According to Google, 80% of applications from the Google Play catalog currently encrypt traffic by default . The rate of programs focused on Android 9 and 10 is even higher – 90%.
To protect Android devices from traffic interception in 2016, with the release of version 7 of the mobile OS, a default ban was introduced on applications to accept SSL certificates in addition to the standard trust list embedded in the system. At the same time, Google launched the Network Security Configuration option, which allows application developers to declare a network security policy in the configuration file, adding their certificates for debugging time for specific domains or connections.

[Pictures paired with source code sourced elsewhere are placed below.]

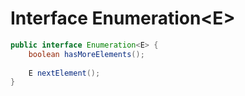 # Interface Enumeration\<E\>

```java
public interface Enumeration<E> {
    boolean hasMoreElements();
    
    E nextElement();
}
```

With the release of Android 9, non-encrypted connections began to be blocked by default – before that, they were still possible. And from November 1 of this year, Google Play began to demand that all new products and updates be sharpened for Android 9 or higher. The latest versions of Android Studio and the developer’s console on Google Play provide a warning about the unreliability of network settings – in the case, for example, when the application allows data transfer in clear text for all domains or accepts a certificate added by the user not only in debug mode. Google expects that all these measures will help achieve the intended goal – the introduction of HTTPS throughout the Android ecosystem.
Forcing Android program developers to follow the general trend, Google itself restricts the use of unreliable connections in its products. So, according to the latest report on the transparency of the company, the use of HTTPS in Chrome has already reached 95%, but the actual performance is highly platform dependent. On Android, for example, Google’s browser via HTTPS loads 89% of the pages on the Internet, on Windows 84%.